Fig 1.

Targeted disruption of the promoter region and of exon 1 of the Odf1 gene. (A) Structure of the wild-type allele, targeting vector, and recombinant allele are shown, together with relevant restriction sites, primer positions, and external hybridization probe position. The targeting vector consists of 5′ upstream region (∼3 kb) and intronic sequences (∼3.8 kb) flanking the pgk-neomycin selection cassette (Neo). TK, thymidine kinase cassette; X, XbaI; H, HindIII; P, PstI; E1, exon 1; E2, exon 2; I, intron; Odf1-5′ko, Odf1-I, Odf1-N, and Neomy, primers used for genotyping. Southern blot hybridization of HindIII-digested genomic DNA with the 3′ external probe resulted in an ∼5.4-kb fragment of the wild-type allele and a ∼7.2-kb fragment of the recombined allele.

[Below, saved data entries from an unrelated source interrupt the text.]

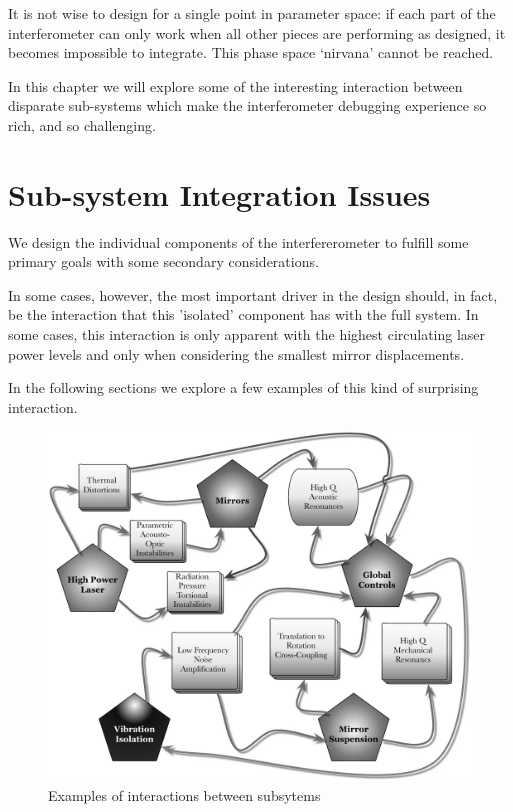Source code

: It is not wise to design for a single point in parameter space: if each
part of the interferometer can only work when all other pieces are
performing as designed, it becomes impossible to integrate. This phase
space `nirvana' cannot be reached.

In this chapter we will explore some of the interesting interaction between
disparate sub-systems which make the interferometer debugging experience
so rich, and so challenging.


\section{Sub-system Integration Issues}
We design the individual components of the interfererometer to fulfill some
primary goals with some secondary considerations.

In some cases, however, the most important driver in the design should, in fact, be the interaction that this 'isolated' component has with the full system. In some cases, this interaction is only apparent with the highest circulating laser power levels and only when considering the smallest mirror displacements.

In the following sections we explore a few examples of this kind of surprising
interaction.


\begin{figure}[h]
\centering
\includegraphics[width=\columnwidth]{Figures/SystemConflicts-BW.pdf}
\caption{Examples of interactions between subsytems}
\label{fig:SystemConflicts}
\end{figure}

Genotyping with primer pair Odf1-N/Odf1-I resulted in an ∼800-bp fragment of the wild-type allele, and genotyping with the primer pair Neomy/Odf1-I resulted in an ∼700-bp fragment of the recombined allele. (B) Southern blot hybridization of HindIII-digested genomic DNA isolated from individual ES cell colonies generated by electroporation with the targeting construct, followed by selection with G418 and ganciclovir. Hybridization with the 3′ external probe to a fragment of ∼7.2 kb revealed homologous recombination. The fragment of the wild-type allele is shown at ∼5.4 kb. +/+, no homologous recombination; +/−, homologous recombination. (C) Genotyping using the primer pair Neomy/Odf1-I for detection of the recombined allele (Neo) and the primer pair Odf1-N/Odf1-I for detection of the wild-type allele (Odf1) in homozygous (−/−) and heterozygous (+/−) mice.